Friday, July 24, 2009

The "evil" campaign

Here's a brilliant in-character justification from one of my players for why his hobgoblin character just turned around and ran away from the campaign's grand finale battle. Slightly edited to preserve the sensitive sensibilities of potential younger audience members.

Technically, this campaign isn't "evil" it's alignment-less. But really; most of these characters aren't nice people. Entertaining, certainly. But not nice.

"He's been carved up badly in less than 10 seconds, his employer, who he thought of as a slightly damp source of money and Ricardo plaything, just displayed a level of skill and fighting prowess far in excess of his own, or most people he's fought, and the Mist-blasted Hobgoblin King, who has to be tough by dint of his position, is here dishing the hurt. Lash isn't especially patriotic, but it's the King! That's a bit intimidating to him. (Also, being a regicide might hurt business.)

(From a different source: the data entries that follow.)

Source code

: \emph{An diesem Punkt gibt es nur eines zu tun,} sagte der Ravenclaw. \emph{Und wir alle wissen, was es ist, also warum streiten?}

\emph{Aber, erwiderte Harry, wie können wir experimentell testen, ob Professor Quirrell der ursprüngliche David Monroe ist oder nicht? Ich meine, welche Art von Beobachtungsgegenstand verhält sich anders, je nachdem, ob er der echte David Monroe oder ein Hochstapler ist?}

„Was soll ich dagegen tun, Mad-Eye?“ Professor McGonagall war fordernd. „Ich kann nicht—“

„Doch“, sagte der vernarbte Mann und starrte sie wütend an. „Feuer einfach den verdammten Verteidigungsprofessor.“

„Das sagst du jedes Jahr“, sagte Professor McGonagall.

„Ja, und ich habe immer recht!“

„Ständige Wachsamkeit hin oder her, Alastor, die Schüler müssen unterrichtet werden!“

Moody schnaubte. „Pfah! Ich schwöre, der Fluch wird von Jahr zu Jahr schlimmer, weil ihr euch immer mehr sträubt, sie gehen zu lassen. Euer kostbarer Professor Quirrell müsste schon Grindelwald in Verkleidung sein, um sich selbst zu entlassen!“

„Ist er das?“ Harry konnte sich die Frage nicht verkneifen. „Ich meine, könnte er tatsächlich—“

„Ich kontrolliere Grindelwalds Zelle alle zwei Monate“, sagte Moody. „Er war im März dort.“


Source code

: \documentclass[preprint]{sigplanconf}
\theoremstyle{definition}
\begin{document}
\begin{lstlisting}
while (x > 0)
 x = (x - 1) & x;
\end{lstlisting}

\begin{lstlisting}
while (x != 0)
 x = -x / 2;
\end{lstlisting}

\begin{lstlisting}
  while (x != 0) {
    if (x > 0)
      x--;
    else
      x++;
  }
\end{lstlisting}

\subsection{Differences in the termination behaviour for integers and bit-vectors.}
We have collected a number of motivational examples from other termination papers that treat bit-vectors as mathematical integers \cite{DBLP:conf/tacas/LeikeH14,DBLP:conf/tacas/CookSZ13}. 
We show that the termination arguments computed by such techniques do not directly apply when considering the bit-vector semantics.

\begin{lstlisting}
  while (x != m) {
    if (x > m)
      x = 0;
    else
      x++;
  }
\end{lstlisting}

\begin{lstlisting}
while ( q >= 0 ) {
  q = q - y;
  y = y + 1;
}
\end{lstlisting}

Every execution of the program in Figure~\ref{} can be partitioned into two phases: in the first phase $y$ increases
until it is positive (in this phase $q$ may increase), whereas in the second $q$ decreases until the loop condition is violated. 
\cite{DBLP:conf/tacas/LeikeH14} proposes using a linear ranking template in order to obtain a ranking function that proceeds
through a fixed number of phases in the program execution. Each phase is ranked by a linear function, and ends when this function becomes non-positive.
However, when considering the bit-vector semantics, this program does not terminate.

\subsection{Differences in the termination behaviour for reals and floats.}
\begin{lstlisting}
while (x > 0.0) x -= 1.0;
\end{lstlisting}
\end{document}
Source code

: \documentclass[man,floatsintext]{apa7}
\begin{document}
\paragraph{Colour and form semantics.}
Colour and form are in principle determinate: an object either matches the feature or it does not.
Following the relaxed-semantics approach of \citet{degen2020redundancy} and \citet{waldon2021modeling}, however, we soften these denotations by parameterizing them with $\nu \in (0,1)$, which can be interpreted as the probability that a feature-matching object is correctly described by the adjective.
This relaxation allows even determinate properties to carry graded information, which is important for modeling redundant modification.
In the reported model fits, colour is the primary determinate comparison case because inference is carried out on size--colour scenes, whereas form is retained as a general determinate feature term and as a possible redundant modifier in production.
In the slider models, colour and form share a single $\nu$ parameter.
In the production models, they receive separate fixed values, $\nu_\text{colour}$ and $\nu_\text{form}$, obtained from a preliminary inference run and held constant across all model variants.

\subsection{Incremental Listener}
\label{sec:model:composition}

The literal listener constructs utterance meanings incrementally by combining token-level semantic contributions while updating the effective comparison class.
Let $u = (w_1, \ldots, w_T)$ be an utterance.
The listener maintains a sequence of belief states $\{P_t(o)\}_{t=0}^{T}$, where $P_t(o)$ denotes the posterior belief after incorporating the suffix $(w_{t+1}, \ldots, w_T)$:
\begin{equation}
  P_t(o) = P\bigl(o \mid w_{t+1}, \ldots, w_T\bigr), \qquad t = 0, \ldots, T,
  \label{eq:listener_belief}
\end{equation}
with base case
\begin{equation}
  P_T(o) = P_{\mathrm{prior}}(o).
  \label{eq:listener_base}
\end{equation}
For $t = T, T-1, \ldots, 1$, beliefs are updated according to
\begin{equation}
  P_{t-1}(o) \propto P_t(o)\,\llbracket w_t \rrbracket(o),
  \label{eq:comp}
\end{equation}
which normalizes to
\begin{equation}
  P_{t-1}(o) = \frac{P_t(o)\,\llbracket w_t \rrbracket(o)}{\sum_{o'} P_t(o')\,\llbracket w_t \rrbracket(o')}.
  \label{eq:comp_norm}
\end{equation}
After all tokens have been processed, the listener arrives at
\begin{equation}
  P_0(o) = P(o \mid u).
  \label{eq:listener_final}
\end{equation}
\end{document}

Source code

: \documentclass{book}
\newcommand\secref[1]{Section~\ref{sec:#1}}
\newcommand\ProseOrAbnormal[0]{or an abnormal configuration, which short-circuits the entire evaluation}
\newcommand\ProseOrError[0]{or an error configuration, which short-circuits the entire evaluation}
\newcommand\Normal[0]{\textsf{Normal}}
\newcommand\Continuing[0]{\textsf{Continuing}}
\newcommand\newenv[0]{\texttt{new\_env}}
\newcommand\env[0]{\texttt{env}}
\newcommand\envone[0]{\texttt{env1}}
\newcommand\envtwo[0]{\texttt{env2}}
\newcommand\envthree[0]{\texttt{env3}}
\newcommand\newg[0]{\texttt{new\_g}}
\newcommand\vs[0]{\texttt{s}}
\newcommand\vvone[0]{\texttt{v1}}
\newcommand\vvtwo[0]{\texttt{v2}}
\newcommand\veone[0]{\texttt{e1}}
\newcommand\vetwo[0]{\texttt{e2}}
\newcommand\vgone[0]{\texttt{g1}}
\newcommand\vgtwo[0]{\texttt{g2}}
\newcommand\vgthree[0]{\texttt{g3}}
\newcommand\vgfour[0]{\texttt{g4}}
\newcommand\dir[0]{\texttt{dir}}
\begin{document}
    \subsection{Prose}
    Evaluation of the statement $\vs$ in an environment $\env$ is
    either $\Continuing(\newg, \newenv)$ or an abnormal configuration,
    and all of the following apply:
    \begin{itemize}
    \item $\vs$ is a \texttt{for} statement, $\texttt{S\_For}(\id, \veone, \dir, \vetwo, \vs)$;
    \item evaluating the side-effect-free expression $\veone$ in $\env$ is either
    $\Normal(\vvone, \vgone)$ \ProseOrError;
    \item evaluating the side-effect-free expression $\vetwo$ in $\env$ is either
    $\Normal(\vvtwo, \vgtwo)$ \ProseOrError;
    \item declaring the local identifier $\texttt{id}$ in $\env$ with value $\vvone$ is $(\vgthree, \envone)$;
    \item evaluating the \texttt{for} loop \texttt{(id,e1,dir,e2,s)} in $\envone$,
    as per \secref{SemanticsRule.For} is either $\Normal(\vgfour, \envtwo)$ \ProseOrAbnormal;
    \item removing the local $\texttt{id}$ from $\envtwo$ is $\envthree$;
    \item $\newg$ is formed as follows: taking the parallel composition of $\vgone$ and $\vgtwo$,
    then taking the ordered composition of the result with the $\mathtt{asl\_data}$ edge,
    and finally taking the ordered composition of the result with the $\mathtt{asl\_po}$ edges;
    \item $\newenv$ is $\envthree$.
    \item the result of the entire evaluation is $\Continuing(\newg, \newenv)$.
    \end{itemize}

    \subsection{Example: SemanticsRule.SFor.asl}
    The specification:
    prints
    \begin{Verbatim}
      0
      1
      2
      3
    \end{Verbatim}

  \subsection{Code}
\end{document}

His friends are either turning into demons and blathering incoherently or wildly jumping on guards with daggers, or otherwise just crazy.

Also, there is no money to be made by staying. I don't think I can emphasize this enough.

It's just time to go."

I think people really overestimate the difficulties of playing an "evil" campaign. I've actually come to prefer it. Maybe it's just that I like the antics of roguish characters, like the the old Sword & Sorcery stories used to focus on (did anyone ever mistake Fafhrd, the Gray Mouser, Conan, or even Cugel the "Clever" for heroes? No. Protagonists, yes. But not heroes.) Maybe I just find the motivations realistic because I'm a cynical old fart myself. Anyway, the old Demons in the Mist campaign that I've blogged about in the past is in its swan song phase; I thought it best to end on a high note rather than let it slip away ignominously. I could already see a few signs that its heyday was over.

In real life rather than online as a play-by-post, it might have lasted longer. Either that, or done exactly as it has done and merely ended a long time ago because the pacing of the two mediums is different. Although I thought that somehow I had escaped many of the problems that have always plagued any attempt at a play-by-post (Pbp) game, I did eventually start catching up to them. It just took me a lot longer. Two players have gone completely AWOL; they essentially don't even post at all anymore (and not just in the game, I mean... I haven't seen them anywhere else anymore either) and I'm getting more and more frustrated with trying to run combat in a map-based system online without a map. Maybe I'm just using the wrong system for online games, but d20 works so reasonably well for literally everything else I could want to run that it didn't really occur to me to entertain any alternatives.

When I'm completely done, I'd like to take a few posts reflecting on the nature of Pbp games, the wild success of this particular one, and anything else related to online gaming with people who are widely separated geographically in real life.